[Stored items from a collection]
┄┄┄┄┄┄

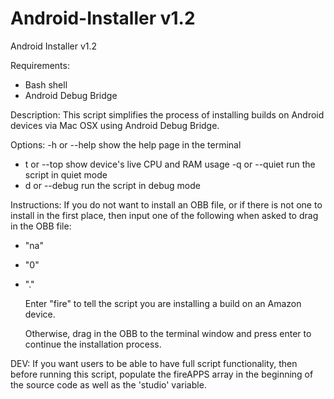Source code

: # Android-Installer v1.2
Android Installer v1.2

Requirements:
- Bash shell
- Android Debug Bridge

Description:
This script simplifies the process of installing builds on Android devices via Mac OSX using Android Debug Bridge.

Options:
 -h or --help		show the help page in the terminal
 - t or --top		show device's live CPU and RAM usage
 -q or --quiet		run the script in quiet mode
 - d or --debug		run the script in debug mode

Instructions:
	If you do not want to install an OBB file, or if there is not one to install in the first place,
	then input one of the following when asked to drag in the OBB file:

- "na"
- "0"
- "."

	Enter "fire" to tell the script you are installing a build on an Amazon device.

	Otherwise, drag in the OBB to the terminal window and press enter to continue the installation process.

DEV:
If you want users to be able to have full script functionality, then before running this script, populate the fireAPPS array in the beginning of the source code as well as the 'studio' variable.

┄┄┄┄┄┄

- _About this task_
Would you please repeat exactly the lines above, starting at the line with "in the terminal" and stopping at the line with "If you do not", both included?

- _Response to the exercise_
 -h or --help		show the help page in the terminal
 - t or --top		show device's live CPU and RAM usage
 -q or --quiet		run the script in quiet mode
 - d or --debug		run the script in debug mode

Instructions:
	If you do not want to install an OBB file, or if there is not one to install in the first place,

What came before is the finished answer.